▶ [YOUR INSTRUCTIONS]: Give back exactly the lines of the material below, starting with the line with "value: signaling pathway" and going on through the line with "- '@context': https://schema.org/".

▶ [ENTRIES PROVIDED]:
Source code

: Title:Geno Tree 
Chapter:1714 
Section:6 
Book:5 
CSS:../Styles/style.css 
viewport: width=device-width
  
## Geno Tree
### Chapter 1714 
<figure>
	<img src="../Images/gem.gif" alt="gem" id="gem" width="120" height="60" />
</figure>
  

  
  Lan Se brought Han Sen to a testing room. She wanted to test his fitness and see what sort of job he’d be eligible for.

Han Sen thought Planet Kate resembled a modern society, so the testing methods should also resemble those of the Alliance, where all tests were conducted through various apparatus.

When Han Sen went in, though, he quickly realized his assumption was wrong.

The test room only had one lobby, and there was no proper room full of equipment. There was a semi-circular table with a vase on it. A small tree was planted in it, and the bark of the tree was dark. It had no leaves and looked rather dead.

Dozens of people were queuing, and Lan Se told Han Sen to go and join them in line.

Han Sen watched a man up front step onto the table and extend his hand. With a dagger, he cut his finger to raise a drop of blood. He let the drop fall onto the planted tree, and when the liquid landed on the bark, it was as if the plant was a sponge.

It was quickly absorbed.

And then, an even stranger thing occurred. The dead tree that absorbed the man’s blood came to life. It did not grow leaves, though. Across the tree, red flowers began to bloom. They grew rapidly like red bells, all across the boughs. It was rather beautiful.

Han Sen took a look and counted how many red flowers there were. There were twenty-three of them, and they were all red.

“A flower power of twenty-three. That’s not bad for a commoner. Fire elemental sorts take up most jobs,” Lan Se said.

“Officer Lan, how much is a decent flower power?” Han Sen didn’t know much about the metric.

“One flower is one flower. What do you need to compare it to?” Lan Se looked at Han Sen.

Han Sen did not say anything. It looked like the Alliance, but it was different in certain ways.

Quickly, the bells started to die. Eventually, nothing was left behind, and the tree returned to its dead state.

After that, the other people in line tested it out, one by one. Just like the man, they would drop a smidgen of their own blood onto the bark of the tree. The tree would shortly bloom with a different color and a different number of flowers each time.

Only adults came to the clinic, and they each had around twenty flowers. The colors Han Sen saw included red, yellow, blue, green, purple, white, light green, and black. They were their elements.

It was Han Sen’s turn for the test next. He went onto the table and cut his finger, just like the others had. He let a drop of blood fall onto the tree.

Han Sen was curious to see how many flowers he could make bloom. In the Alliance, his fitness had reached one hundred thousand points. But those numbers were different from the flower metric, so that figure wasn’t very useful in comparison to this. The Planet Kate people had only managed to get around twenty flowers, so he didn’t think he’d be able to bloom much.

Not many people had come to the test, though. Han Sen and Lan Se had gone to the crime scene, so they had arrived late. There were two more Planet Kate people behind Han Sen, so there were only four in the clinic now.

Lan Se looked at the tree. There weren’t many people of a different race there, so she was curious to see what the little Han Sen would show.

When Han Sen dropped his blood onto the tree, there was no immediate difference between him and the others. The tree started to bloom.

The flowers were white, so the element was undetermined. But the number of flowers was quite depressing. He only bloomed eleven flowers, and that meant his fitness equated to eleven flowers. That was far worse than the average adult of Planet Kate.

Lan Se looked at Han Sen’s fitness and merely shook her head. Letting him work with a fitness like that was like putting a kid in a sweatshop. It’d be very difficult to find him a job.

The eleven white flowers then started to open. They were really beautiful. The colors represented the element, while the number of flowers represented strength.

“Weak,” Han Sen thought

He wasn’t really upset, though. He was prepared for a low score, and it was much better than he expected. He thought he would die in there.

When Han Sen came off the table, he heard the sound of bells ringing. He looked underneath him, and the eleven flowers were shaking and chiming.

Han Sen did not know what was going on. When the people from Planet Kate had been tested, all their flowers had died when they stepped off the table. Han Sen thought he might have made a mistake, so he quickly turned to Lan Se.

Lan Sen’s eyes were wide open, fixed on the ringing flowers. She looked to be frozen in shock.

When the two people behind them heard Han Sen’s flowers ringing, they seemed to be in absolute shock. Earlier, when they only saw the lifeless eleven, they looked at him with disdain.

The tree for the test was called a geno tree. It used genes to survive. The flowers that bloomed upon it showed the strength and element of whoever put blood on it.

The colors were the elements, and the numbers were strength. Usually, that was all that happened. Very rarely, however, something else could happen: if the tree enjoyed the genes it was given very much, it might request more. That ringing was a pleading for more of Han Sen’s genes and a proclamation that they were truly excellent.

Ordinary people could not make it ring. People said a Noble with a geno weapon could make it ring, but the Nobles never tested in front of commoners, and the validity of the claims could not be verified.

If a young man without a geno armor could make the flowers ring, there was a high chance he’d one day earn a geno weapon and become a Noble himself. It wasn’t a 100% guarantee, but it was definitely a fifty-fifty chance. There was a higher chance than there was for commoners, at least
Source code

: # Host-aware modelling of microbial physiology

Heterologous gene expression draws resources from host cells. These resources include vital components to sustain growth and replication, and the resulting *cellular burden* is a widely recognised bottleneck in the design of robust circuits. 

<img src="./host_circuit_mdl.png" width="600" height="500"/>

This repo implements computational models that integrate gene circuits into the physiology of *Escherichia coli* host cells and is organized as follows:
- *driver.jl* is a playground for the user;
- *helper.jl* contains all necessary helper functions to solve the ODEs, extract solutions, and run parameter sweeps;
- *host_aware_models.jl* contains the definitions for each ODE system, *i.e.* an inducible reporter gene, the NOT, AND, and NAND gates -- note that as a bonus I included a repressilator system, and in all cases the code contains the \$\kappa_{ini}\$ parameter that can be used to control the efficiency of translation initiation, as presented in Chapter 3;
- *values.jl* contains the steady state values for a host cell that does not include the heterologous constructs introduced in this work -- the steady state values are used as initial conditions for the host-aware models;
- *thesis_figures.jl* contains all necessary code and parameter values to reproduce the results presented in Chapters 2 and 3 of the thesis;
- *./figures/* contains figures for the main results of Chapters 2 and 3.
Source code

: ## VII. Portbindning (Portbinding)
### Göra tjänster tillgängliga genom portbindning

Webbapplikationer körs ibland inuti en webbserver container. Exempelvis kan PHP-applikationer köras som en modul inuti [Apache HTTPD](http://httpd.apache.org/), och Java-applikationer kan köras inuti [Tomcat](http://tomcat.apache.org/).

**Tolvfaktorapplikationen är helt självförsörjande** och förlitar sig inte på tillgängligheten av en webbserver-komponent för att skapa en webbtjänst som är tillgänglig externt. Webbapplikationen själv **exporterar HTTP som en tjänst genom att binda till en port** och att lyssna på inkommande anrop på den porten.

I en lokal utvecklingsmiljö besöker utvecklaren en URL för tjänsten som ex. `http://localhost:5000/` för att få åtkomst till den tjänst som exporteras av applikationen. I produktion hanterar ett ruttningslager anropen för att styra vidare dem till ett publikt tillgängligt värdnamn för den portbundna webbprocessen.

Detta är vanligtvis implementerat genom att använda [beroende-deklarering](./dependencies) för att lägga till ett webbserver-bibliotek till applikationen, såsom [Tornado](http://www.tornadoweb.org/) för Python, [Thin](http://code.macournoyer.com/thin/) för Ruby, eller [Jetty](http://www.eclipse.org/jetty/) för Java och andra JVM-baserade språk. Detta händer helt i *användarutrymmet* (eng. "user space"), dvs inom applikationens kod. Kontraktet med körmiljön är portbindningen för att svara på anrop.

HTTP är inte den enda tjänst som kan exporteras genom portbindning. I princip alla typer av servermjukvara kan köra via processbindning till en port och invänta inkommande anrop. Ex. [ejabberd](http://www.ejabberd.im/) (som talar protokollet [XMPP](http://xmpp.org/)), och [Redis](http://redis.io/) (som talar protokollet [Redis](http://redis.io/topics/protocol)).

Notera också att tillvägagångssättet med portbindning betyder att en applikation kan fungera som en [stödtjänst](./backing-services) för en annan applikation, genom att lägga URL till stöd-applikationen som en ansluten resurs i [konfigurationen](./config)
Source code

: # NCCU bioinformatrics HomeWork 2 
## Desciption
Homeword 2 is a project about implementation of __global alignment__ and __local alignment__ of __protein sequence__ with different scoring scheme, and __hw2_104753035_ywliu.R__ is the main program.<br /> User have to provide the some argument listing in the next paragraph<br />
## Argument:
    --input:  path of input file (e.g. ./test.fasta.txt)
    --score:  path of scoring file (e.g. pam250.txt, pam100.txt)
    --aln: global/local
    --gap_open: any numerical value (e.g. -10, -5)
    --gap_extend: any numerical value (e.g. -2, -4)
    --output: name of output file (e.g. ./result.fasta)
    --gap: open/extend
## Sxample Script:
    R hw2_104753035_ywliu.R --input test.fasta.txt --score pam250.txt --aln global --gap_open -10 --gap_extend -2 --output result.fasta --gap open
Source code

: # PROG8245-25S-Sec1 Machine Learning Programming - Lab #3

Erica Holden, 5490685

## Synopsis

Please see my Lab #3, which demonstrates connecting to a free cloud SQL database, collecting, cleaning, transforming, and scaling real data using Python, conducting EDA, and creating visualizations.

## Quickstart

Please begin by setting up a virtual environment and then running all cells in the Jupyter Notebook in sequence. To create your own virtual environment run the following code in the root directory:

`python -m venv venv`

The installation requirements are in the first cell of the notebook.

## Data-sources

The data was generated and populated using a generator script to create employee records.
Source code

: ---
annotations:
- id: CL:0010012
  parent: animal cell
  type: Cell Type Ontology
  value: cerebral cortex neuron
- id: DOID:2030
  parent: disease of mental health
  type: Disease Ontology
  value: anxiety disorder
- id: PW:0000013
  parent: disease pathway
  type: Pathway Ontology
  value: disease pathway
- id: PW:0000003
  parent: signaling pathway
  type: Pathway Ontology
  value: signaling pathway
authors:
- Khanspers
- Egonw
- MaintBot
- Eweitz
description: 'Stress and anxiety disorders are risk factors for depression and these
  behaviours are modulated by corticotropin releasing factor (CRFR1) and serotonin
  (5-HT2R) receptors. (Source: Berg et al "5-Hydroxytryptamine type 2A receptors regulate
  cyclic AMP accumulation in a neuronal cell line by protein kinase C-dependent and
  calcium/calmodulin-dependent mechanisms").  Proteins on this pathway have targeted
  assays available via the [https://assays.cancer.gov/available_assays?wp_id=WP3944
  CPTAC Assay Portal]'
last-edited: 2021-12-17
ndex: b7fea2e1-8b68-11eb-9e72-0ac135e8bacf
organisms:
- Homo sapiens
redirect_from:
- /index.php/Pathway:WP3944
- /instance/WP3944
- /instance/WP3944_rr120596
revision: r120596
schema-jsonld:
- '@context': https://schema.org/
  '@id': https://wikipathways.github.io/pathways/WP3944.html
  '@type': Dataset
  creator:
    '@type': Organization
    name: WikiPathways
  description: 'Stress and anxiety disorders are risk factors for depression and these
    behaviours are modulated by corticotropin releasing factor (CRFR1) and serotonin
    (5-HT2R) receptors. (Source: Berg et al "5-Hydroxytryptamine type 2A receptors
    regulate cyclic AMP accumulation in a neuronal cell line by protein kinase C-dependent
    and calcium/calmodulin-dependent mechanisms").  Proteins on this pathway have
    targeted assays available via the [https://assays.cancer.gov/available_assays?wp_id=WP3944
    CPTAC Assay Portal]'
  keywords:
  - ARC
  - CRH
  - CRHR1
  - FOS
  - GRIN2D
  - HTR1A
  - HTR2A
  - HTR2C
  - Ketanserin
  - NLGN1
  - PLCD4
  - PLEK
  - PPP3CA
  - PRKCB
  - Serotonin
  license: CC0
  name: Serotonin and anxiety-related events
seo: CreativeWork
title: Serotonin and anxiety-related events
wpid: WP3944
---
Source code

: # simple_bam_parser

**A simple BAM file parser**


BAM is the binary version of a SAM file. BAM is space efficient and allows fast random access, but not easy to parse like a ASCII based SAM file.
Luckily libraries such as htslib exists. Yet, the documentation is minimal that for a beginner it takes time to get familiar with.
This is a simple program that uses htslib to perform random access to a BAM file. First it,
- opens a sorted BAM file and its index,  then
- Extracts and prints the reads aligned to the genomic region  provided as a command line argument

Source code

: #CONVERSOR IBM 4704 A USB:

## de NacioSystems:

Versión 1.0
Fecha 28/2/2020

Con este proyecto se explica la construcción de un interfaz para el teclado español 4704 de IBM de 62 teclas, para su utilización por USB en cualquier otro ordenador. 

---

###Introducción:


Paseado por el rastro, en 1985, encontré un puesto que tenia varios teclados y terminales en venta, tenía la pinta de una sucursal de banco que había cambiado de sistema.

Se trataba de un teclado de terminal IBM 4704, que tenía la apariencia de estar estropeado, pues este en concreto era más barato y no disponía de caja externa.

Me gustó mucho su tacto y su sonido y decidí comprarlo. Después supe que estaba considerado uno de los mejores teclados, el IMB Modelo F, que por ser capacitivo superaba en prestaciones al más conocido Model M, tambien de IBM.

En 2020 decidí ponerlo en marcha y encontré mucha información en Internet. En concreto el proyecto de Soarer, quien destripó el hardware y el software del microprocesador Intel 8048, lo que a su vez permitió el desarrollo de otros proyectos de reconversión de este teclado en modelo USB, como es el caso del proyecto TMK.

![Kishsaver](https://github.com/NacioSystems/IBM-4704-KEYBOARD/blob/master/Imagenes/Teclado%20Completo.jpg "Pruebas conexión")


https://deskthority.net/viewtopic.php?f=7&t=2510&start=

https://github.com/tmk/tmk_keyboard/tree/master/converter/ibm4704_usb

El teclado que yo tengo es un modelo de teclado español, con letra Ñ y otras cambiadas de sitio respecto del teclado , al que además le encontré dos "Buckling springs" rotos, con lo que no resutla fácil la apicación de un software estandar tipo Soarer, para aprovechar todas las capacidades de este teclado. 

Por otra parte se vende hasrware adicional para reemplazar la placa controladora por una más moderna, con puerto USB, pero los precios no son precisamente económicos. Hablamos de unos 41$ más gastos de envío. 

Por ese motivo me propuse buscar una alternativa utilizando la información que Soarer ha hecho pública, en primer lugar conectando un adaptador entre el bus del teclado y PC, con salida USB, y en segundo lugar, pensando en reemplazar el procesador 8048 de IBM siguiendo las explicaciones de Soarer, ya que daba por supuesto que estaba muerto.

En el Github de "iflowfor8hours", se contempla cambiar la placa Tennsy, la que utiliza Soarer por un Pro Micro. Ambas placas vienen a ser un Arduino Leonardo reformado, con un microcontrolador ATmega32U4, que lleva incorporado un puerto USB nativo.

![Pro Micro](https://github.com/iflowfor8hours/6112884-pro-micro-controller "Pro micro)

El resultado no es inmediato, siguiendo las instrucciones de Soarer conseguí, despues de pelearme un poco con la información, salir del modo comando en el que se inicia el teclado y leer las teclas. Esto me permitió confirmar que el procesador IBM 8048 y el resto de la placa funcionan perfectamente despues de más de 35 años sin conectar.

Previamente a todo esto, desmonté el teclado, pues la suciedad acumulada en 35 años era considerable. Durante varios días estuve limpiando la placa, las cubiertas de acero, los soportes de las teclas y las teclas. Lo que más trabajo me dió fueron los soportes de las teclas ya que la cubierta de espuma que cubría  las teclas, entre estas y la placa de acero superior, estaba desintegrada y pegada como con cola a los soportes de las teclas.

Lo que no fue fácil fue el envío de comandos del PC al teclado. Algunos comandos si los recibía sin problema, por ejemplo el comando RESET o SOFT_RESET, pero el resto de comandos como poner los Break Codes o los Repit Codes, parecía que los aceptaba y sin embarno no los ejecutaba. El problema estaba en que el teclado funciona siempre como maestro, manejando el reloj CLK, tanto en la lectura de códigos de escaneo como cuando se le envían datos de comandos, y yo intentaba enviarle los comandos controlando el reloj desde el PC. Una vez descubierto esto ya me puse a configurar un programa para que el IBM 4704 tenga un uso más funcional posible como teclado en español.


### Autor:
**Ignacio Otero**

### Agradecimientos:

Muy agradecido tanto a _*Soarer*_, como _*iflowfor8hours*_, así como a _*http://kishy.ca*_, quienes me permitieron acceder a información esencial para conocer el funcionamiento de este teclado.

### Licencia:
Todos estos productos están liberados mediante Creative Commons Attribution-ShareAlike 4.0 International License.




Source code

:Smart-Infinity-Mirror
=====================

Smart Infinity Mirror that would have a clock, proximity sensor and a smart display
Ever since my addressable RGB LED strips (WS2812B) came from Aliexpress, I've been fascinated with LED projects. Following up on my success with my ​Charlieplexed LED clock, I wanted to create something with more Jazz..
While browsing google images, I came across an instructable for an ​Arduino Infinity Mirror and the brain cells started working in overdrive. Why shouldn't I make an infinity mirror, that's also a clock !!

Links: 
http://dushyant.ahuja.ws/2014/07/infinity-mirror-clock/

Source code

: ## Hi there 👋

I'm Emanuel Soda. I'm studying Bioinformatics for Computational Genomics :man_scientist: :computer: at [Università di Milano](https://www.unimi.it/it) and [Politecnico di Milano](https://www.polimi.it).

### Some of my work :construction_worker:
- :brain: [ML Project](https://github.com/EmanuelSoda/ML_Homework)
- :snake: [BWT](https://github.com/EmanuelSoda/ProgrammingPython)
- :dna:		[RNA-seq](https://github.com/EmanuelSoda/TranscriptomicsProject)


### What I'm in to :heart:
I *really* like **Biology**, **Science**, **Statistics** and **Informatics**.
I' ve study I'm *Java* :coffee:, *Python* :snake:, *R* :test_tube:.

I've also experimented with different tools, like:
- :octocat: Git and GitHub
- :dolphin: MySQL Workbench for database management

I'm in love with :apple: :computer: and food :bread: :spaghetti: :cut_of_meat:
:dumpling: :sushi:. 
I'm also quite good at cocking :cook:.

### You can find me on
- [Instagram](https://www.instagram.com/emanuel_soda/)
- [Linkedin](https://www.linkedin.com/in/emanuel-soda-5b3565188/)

▶ [RESPONSE AREA]:
  value: signaling pathway
authors:
- Khanspers
- Egonw
- MaintBot
- Eweitz
description: 'Stress and anxiety disorders are risk factors for depression and these
  behaviours are modulated by corticotropin releasing factor (CRFR1) and serotonin
  (5-HT2R) receptors. (Source: Berg et al "5-Hydroxytryptamine type 2A receptors regulate
  cyclic AMP accumulation in a neuronal cell line by protein kinase C-dependent and
  calcium/calmodulin-dependent mechanisms").  Proteins on this pathway have targeted
  assays available via the [https://assays.cancer.gov/available_assays?wp_id=WP3944
  CPTAC Assay Portal]'
last-edited: 2021-12-17
ndex: b7fea2e1-8b68-11eb-9e72-0ac135e8bacf
organisms:
- Homo sapiens
redirect_from:
- /index.php/Pathway:WP3944
- /instance/WP3944
- /instance/WP3944_rr120596
revision: r120596
schema-jsonld:
- '@context': https://schema.org/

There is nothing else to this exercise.